◆ Data for review:

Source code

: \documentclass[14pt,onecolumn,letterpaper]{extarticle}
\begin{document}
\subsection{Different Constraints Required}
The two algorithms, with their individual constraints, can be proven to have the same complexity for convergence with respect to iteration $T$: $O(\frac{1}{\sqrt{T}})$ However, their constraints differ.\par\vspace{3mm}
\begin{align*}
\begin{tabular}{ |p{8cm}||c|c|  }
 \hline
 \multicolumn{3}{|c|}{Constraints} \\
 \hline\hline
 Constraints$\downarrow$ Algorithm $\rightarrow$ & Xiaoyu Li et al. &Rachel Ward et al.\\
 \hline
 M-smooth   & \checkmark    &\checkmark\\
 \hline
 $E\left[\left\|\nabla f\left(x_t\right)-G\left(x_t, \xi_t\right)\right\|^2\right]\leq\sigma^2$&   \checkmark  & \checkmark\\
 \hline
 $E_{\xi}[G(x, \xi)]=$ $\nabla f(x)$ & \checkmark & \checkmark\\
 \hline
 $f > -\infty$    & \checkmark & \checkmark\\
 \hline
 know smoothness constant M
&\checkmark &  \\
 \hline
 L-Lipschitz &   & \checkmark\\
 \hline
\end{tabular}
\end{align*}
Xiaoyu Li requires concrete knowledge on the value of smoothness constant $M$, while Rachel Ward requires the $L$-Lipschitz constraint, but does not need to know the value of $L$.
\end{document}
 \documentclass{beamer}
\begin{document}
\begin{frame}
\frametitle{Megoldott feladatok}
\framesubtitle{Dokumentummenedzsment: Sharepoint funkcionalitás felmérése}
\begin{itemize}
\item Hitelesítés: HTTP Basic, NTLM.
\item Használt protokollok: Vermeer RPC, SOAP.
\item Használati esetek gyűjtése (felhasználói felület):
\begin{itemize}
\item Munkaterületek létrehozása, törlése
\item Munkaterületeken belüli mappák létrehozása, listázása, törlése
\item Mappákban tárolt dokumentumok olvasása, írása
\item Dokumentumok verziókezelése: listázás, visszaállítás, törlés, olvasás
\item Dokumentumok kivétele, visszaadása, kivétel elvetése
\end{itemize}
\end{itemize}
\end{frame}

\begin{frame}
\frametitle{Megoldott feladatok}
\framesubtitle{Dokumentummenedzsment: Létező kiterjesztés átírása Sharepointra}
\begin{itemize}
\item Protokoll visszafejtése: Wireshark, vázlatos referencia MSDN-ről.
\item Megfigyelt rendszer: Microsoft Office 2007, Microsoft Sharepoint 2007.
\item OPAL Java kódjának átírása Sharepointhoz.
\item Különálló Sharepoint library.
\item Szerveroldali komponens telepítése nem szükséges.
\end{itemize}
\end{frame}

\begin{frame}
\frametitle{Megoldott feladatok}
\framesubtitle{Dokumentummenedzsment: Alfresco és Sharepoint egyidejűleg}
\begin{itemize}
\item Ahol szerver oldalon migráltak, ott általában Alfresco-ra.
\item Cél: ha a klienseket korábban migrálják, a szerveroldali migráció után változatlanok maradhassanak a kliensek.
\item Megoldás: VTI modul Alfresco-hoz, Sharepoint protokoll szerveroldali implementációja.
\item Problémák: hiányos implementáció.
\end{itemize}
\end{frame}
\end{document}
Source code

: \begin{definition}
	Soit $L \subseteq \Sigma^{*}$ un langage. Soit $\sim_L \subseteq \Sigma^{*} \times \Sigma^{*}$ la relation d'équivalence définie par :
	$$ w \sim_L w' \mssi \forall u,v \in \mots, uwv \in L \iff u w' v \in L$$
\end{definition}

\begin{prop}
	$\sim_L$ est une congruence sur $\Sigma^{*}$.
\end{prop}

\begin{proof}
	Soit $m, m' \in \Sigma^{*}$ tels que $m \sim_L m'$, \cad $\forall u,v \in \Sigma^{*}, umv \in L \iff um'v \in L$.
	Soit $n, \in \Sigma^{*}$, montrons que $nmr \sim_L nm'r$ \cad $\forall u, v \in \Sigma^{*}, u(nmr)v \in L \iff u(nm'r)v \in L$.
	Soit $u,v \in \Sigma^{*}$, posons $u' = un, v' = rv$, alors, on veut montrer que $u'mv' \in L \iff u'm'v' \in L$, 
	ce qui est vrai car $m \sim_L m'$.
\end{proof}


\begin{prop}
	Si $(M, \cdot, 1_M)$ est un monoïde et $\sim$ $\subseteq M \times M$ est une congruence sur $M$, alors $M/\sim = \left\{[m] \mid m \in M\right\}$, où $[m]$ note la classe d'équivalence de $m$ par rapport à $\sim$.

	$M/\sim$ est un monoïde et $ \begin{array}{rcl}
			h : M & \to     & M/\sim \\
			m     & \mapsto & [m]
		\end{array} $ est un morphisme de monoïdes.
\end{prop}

◆ Prompt:
Could you copy every line from the records that has "know" in it?

◆ Output:
 know smoothness constant M
Xiaoyu Li requires concrete knowledge on the value of smoothness constant $M$, while Rachel Ward requires the $L$-Lipschitz constraint, but does not need to know the value of $L$.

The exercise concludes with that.